A word that anyone who is going through a house sale should know is “contingency.”

And along with that, understand that just because a bid is accepted, doesn’t mean that the deal is going to go through.

How it works: A bid is made with the understanding that it is contingent on having the house inspected, with the buyer needing to approve the results. Contingencies are part of any standard contract and define the efforts that must be done before a deal is finalized in addition to the inspection, such as financing, insurance and agreed-upon repairs.

All of this is necessary because if something that was agreed upon is not done as stated, the potential buyer has an out. For instance, suppose the sale was contingent upon the seller taking out the living room carpet or fixing a crack in the chimney, and those weren’t done by closing time, well then, the buyer is not required to go through with the deal.

There’s also something called a financing contingency, which is on the onus of the buyer, and states that they must secure an acceptable mortgage or obtain other means of financing to buy the home. This becomes a safety net for the seller that ensures the sale will go through. If not, an agreed-upon fine will be imposed, and the seller can re-list the home.

Then, there’s an insurance contingency that ensures the house and new buyers will be able to get insured. This isn’t as prevalent, but for those buying in areas with a history of toxic mold, earthquakes or floods, insurance carriers no longer automatically issue a policy, so the contract can be contingent on applying for and receiving an insurance commitment in writing.

Other popular contingencies include the seller asking that the deal be made contingent on him or her successfully buying another home, or the buyer making the deal contingent on selling his or her own home.

A home sale contingency can be risky to sellers as there’s no guarantee that the other home will eventually sell.
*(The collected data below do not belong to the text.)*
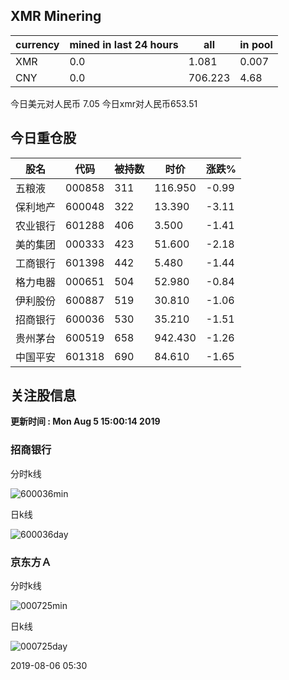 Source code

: ## XMR Minering

|currency|mined in last 24 hours|all|in pool|
|---|---|---|---|
|XMR|0.0|1.081|0.007|
|CNY|0.0|706.223|4.68|

今日美元对人民币 7.05	今日xmr对人民币653.51


## 今日重仓股 

|股名|代码|被持数|时价|涨跌%|
|---|---|---|---|---|
|五粮液|000858|311|116.950|-0.99|
|保利地产|600048|322|13.390|-3.11|
|农业银行|601288|406|3.500|-1.41|
|美的集团|000333|423|51.600|-2.18|
|工商银行|601398|442|5.480|-1.44|
|格力电器|000651|504|52.980|-0.84|
|伊利股份|600887|519|30.810|-1.06|
|招商银行|600036|530|35.210|-1.51|
|贵州茅台|600519|658|942.430|-1.26|
|中国平安|601318|690|84.610|-1.65|

## 关注股信息
**更新时间 : Mon Aug  5 15:00:14 2019**
### 招商银行 
分时k线

![600036min](http://image.sinajs.cn/newchart/min/n/sh600036.gif)

日k线

![600036day](http://image.sinajs.cn/newchart/daily/n/sh600036.gif)

### 京东方Ａ 
分时k线

![000725min](http://image.sinajs.cn/newchart/min/n/sz000725.gif)

日k线

![000725day](http://image.sinajs.cn/newchart/daily/n/sz000725.gif)

2019-08-06 05:30
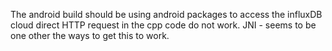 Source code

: The android build should be using android packages to access the influxDB cloud direct HTTP request in the cpp code do not work.
JNI - seems to be one other the ways to get this to work.

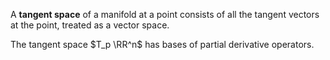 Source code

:A **tangent space** of a manifold at a point consists of all the tangent vectors at the point, treated as a vector space.

The tangent space $T_p \RR^n$ has bases of partial derivative operators. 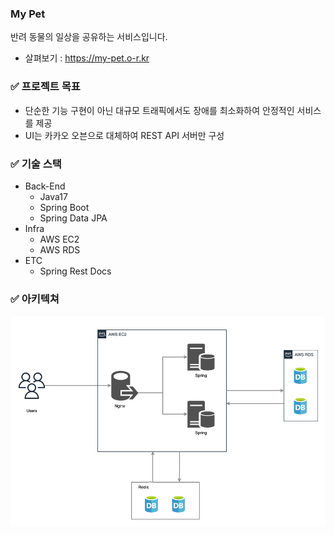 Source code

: ### My Pet
반려 동물의 일상을 공유하는 서비스입니다.
- 살펴보기 : https://my-pet.o-r.kr

### ✅ 프로젝트 목표
- 단순한 기능 구현이 아닌 대규모 트래픽에서도 장애를 최소화하여 안정적인 서비스를 제공
- UI는 카카오 오븐으로 대체하여 REST API 서버만 구성

### ✅ 기술 스택
- Back-End
  - Java17
  - Spring Boot
  - Spring Data JPA
- Infra
  - AWS EC2
  - AWS RDS
- ETC
  - Spring Rest Docs

### ✅ 아키텍쳐
![architecture](./docs/architecture.png)
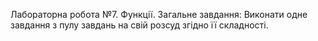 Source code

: Лабораторна робота №7. Функції.
Загальне завдання: Виконати одне завдання з пулу завдань на свій розсуд згідно її складності.
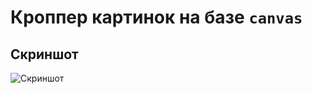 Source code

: # Кроппер картинок на базе `canvas`

## Скриншот
![Скриншот](https://github.com/inferno/cropbox/raw/master/images/view.jpg "Скриншот")
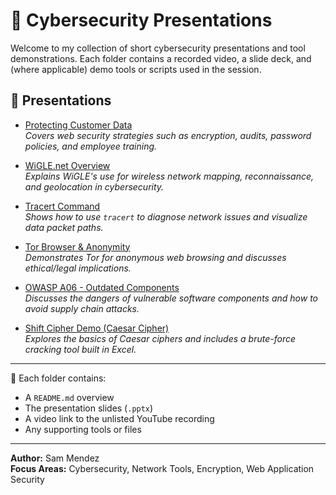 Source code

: # 🎥 Cybersecurity Presentations

Welcome to my collection of short cybersecurity presentations and tool demonstrations. Each folder contains a recorded video, a slide deck, and (where applicable) demo tools or scripts used in the session.

## 📄 Presentations

- [Protecting Customer Data](./protecting-customer-data/README.md)  
  _Covers web security strategies such as encryption, audits, password policies, and employee training._

- [WiGLE.net Overview](./wigle-overview/README.md)  
  _Explains WiGLE's use for wireless network mapping, reconnaissance, and geolocation in cybersecurity._

- [Tracert Command](./tracert-overview/README.md)  
  _Shows how to use `tracert` to diagnose network issues and visualize data packet paths._

- [Tor Browser & Anonymity](./tor-browser-overview/README.md)  
  _Demonstrates Tor for anonymous web browsing and discusses ethical/legal implications._

- [OWASP A06 - Outdated Components](./owasp-a06-outdated-components/README.md)  
  _Discusses the dangers of vulnerable software components and how to avoid supply chain attacks._

- [Shift Cipher Demo (Caesar Cipher)](./shift-cipher-demo/README.md)  
  _Explores the basics of Caesar ciphers and includes a brute-force cracking tool built in Excel._

---

📁 Each folder contains:
- A `README.md` overview
- The presentation slides (`.pptx`)
- A video link to the unlisted YouTube recording
- Any supporting tools or files

---

**Author:** Sam Mendez  
**Focus Areas:** Cybersecurity, Network Tools, Encryption, Web Application Security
Even if the contract allows the seller to continue to market the property and accept offers, the house may be listed “under contract,” making it less attractive to other potential buyers.

Obviously, the most significant part of any contingency is putting it all in writing. Your REALTOR® will be able to lead you through what needs to be done.

A home transaction is one of the most important things you may ever do, so make sure you take all the proper steps to ensure you get what you pay for.